* _Activity_: Set every record down again exactly. Do not carry over the pictures.

[Stored data]
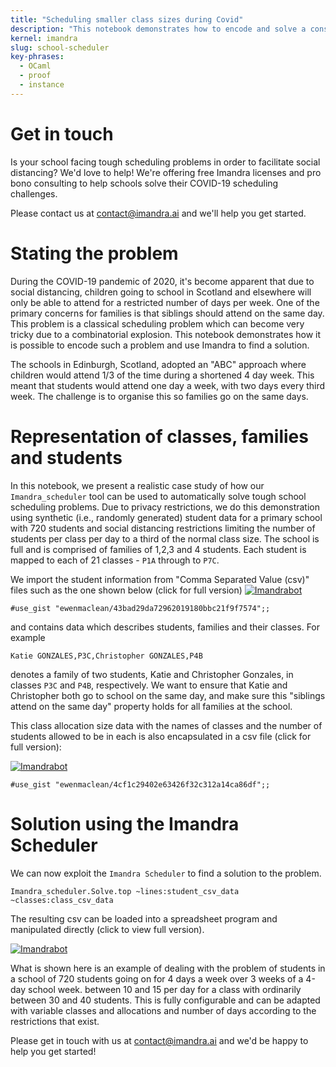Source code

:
 ```yaml
---
title: "Scheduling smaller class sizes during Covid"
description: "This notebook demonstrates how to encode and solve a constraint problem of making sure all children from the same family go to school on the same day, when days at school are restricted due to COVID-19."
kernel: imandra
slug: school-scheduler
key-phrases:
  - OCaml
  - proof
  - instance
---
```


# Get in touch

Is your school facing tough scheduling problems in order to facilitate social distancing?
We'd love to help! We're offering free Imandra licenses and pro bono consulting to help
schools solve their COVID-19 scheduling challenges.

Please contact us at <contact@imandra.ai> and we'll help you get started.

# Stating the problem

During the COVID-19 pandemic of 2020, it's become apparent that due to social
distancing, children going to school in Scotland and elsewhere will only be
able to attend for a restricted number of days per week. One of the primary
concerns for families is that siblings should attend on the same day. This
problem is a classical scheduling problem which can become very tricky due to a
combinatorial explosion. This notebook demonstrates how it is possible to encode
such a problem and use Imandra to find a solution.

The schools in Edinburgh, Scotland, adopted an "ABC" approach where children would attend 1/3 of the time during a shortened 4 day week. This meant that students would attend one day a week, with two days every third week. The challenge is to organise this so families go on the same days. 

# Representation of classes, families and students

In this notebook, we present a realistic case study of how our
`Imandra_scheduler` tool can be used to automatically solve tough school
scheduling problems. Due to privacy restrictions, we do this demonstration using
synthetic (i.e., randomly generated) student data for a primary school with 720
students and social distancing restrictions limiting the number of students per
class per day to a third of the normal class size. The school is full
and is comprised of families of 1,2,3 and 4 students. Each student is mapped to
each of 21 classes - `P1A` through to `P7C`.

We import the student information from "Comma Separated Value (csv)" files such as the one shown below (click for full version)
[![Imandrabot](https://storage.googleapis.com/imandra-notebook-assets/studentscsv.png)](https://gist.github.com/ewenmaclean/3040c39c424d7d2f1e43c82f9fff2f06)

```{.imandra .input}
#use_gist "ewenmaclean/43bad29da72962019180bbc21f9f7574";;
```

and contains data which describes students, families and their classes. For example

```
Katie GONZALES,P3C,Christopher GONZALES,P4B
```


denotes a family of two students, Katie and Christopher Gonzales, in classes
`P3C` and `P4B`, respectively. We want to ensure that Katie and Christopher both
go to school on the same day, and make sure this "siblings attend on the same
day" property holds for all families at the school.

This class allocation size data with the names of classes and the number of
students allowed to be in each is also encapsulated in a csv file (click for
full version):

[![Imandrabot](https://storage.googleapis.com/imandra-notebook-assets/full_classes.png)](https://gist.github.com/ewenmaclean/4cf1c29402e63426f32c312a14ca86df)

```{.imandra .input}
#use_gist "ewenmaclean/4cf1c29402e63426f32c312a14ca86df";;
```

# Solution using the Imandra Scheduler

We can now exploit the `Imandra Scheduler` to find a solution to the problem.

```{.imandra .input}
Imandra_scheduler.Solve.top ~lines:student_csv_data ~classes:class_csv_data
```

The resulting csv can be loaded into a spreadsheet program and manipulated directly (click to view full version). 

[![Imandrabot](https://storage.googleapis.com/imandra-notebook-assets/out.png)](https://storage.googleapis.com/imandra-notebook-assets/out.csv)

What is shown here is an example of dealing with the problem of students in a
school of 720 students going on for 4 days a week over 3 weeks of a 4-day school week.
between 10 and 15 per day for a class with ordinarily between 30 and 40 students.
This is fully configurable and can be adapted with variable classes and
allocations and number of days according to the restrictions that exist.

Please get in touch with us at <contact@imandra.ai> and we'd be happy to help you get started!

* _Result of the task_:
Source code

:
 ```yaml
---
title: "Scheduling smaller class sizes during Covid"
description: "This notebook demonstrates how to encode and solve a constraint problem of making sure all children from the same family go to school on the same day, when days at school are restricted due to COVID-19."
kernel: imandra
slug: school-scheduler
key-phrases:
  - OCaml
  - proof
  - instance
---
```


# Get in touch

Is your school facing tough scheduling problems in order to facilitate social distancing?
We'd love to help! We're offering free Imandra licenses and pro bono consulting to help
schools solve their COVID-19 scheduling challenges.

Please contact us at <contact@imandra.ai> and we'll help you get started.

# Stating the problem

During the COVID-19 pandemic of 2020, it's become apparent that due to social
distancing, children going to school in Scotland and elsewhere will only be
able to attend for a restricted number of days per week. One of the primary
concerns for families is that siblings should attend on the same day. This
problem is a classical scheduling problem which can become very tricky due to a
combinatorial explosion. This notebook demonstrates how it is possible to encode
such a problem and use Imandra to find a solution.

The schools in Edinburgh, Scotland, adopted an "ABC" approach where children would attend 1/3 of the time during a shortened 4 day week. This meant that students would attend one day a week, with two days every third week. The challenge is to organise this so families go on the same days. 

# Representation of classes, families and students

In this notebook, we present a realistic case study of how our
`Imandra_scheduler` tool can be used to automatically solve tough school
scheduling problems. Due to privacy restrictions, we do this demonstration using
synthetic (i.e., randomly generated) student data for a primary school with 720
students and social distancing restrictions limiting the number of students per
class per day to a third of the normal class size. The school is full
and is comprised of families of 1,2,3 and 4 students. Each student is mapped to
each of 21 classes - `P1A` through to `P7C`.

We import the student information from "Comma Separated Value (csv)" files such as the one shown below (click for full version)
[![Imandrabot](https://storage.googleapis.com/imandra-notebook-assets/studentscsv.png)](https://gist.github.com/ewenmaclean/3040c39c424d7d2f1e43c82f9fff2f06)

```{.imandra .input}
#use_gist "ewenmaclean/43bad29da72962019180bbc21f9f7574";;
```

and contains data which describes students, families and their classes. For example

```
Katie GONZALES,P3C,Christopher GONZALES,P4B
```


denotes a family of two students, Katie and Christopher Gonzales, in classes
`P3C` and `P4B`, respectively. We want to ensure that Katie and Christopher both
go to school on the same day, and make sure this "siblings attend on the same
day" property holds for all families at the school.

This class allocation size data with the names of classes and the number of
students allowed to be in each is also encapsulated in a csv file (click for
full version):

[![Imandrabot](https://storage.googleapis.com/imandra-notebook-assets/full_classes.png)](https://gist.github.com/ewenmaclean/4cf1c29402e63426f32c312a14ca86df)

```{.imandra .input}
#use_gist "ewenmaclean/4cf1c29402e63426f32c312a14ca86df";;
```

# Solution using the Imandra Scheduler

We can now exploit the `Imandra Scheduler` to find a solution to the problem.

```{.imandra .input}
Imandra_scheduler.Solve.top ~lines:student_csv_data ~classes:class_csv_data
```

The resulting csv can be loaded into a spreadsheet program and manipulated directly (click to view full version). 

[![Imandrabot](https://storage.googleapis.com/imandra-notebook-assets/out.png)](https://storage.googleapis.com/imandra-notebook-assets/out.csv)

What is shown here is an example of dealing with the problem of students in a
school of 720 students going on for 4 days a week over 3 weeks of a 4-day school week.
between 10 and 15 per day for a class with ordinarily between 30 and 40 students.
This is fully configurable and can be adapted with variable classes and
allocations and number of days according to the restrictions that exist.

Please get in touch with us at <contact@imandra.ai> and we'd be happy to help you get started!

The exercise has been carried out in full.